The information contained herein is not for distribution, directly or indirectly, in or into the United States of America (including its territories and possessions of any State of the United States of America or the District of Columbia) or publications with a general circulation in the United States of America. This publication is not an offer of securities for sale in the United States of America. The securities have not been and will not be registered under the U.S. Securities Act of 1933, as amended (the “Securities Act”) and may not be offered or sold in the United States of America absent registration or an exemption from registration under the Securities Act.

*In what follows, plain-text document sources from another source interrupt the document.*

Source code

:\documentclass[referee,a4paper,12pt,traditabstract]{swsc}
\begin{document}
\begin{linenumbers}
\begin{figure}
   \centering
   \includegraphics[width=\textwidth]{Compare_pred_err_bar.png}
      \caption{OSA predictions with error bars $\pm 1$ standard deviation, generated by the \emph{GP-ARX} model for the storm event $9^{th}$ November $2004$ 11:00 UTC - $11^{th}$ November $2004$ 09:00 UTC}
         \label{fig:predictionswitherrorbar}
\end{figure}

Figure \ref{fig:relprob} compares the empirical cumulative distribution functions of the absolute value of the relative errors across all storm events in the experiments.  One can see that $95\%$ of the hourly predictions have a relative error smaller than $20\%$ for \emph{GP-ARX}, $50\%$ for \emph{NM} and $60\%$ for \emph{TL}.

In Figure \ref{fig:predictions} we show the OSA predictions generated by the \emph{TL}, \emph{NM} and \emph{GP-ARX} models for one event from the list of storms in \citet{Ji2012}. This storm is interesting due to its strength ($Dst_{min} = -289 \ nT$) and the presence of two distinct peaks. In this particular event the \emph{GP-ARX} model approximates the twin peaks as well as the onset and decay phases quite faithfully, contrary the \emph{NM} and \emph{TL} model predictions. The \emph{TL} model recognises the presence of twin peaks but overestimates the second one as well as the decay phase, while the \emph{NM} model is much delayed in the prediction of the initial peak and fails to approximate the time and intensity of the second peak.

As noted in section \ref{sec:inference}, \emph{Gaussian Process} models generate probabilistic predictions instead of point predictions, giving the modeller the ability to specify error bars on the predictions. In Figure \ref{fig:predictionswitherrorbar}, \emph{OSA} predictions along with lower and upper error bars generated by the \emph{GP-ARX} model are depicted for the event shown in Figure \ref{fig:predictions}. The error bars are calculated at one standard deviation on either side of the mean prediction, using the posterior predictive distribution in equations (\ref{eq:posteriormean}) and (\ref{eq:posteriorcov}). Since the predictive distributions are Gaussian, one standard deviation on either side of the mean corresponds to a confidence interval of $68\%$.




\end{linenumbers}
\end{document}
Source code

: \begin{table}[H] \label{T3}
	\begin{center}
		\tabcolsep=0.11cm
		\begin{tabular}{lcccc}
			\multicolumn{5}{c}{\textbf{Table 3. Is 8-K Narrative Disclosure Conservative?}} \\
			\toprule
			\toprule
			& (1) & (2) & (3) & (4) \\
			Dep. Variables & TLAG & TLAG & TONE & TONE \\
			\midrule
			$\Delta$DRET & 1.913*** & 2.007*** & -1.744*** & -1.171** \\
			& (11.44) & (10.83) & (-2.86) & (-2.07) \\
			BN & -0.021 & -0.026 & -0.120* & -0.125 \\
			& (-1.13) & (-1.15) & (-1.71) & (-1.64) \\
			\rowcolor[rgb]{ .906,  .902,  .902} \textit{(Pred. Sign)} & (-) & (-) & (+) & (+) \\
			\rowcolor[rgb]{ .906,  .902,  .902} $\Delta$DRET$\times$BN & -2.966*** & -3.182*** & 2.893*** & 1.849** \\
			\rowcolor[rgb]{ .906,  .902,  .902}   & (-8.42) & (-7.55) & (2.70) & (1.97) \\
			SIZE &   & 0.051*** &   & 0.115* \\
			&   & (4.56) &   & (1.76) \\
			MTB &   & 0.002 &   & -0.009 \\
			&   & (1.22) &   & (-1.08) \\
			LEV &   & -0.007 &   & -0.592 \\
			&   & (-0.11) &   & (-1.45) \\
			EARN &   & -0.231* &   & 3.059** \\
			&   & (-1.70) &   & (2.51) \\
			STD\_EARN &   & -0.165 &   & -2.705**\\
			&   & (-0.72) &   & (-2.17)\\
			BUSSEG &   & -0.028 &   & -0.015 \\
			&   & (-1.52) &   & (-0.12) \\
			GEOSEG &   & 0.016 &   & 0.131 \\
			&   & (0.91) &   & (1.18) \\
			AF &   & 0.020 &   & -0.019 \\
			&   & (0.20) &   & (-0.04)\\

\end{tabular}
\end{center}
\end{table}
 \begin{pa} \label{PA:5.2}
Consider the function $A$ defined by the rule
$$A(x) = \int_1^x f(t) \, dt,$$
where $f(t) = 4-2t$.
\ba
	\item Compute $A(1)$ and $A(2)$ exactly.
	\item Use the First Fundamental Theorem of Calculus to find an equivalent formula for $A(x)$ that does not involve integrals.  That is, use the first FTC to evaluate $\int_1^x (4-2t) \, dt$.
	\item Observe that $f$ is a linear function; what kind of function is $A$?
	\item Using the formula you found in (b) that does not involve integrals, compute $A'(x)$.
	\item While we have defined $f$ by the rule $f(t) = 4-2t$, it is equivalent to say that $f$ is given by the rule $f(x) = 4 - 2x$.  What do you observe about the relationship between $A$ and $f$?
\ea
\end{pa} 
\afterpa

The issuer does not intend to register any portion of the offering of the shares in the United States of America or to conduct a public offering of the shares in the United States of America.
This publication is directed outside Germany only at persons in member states of the EEA and is only intended for persons in member states of the EEA who are qualified investors within the meaning of Article 2(e) of the Prospectus Regulation (“qualified investors”). In addition, in the United Kingdom, this publication is being distributed only to, and is directed only at qualified investors who (i) are persons who have professional experience in matters relating to investments within the meaning of Article 19 para. 5 of the Financial Services and Markets Act 2000 (Financial Promotion) Order 2005 (the “Order”), (ii) are high net worth entities falling within the meaning of Article 49 para. 2 (a) to (d) of the Order, or (iii) other persons to whom it may otherwise lawfully be communicated (all such persons together being referred to as “relevant persons”). Any investment or investment activity to which this publication relates is only available to and will only be engaged in with (i) relevant persons in the United Kingdom, and (ii) qualified investors in any member state of the EEA other than the United Kingdom. Any other persons who receive this publication in the EEA other than Germany should not refer to this publication or act on its basis.
This publication is not an offer of securities for sale in Canada, Japan, Australia or South Africa.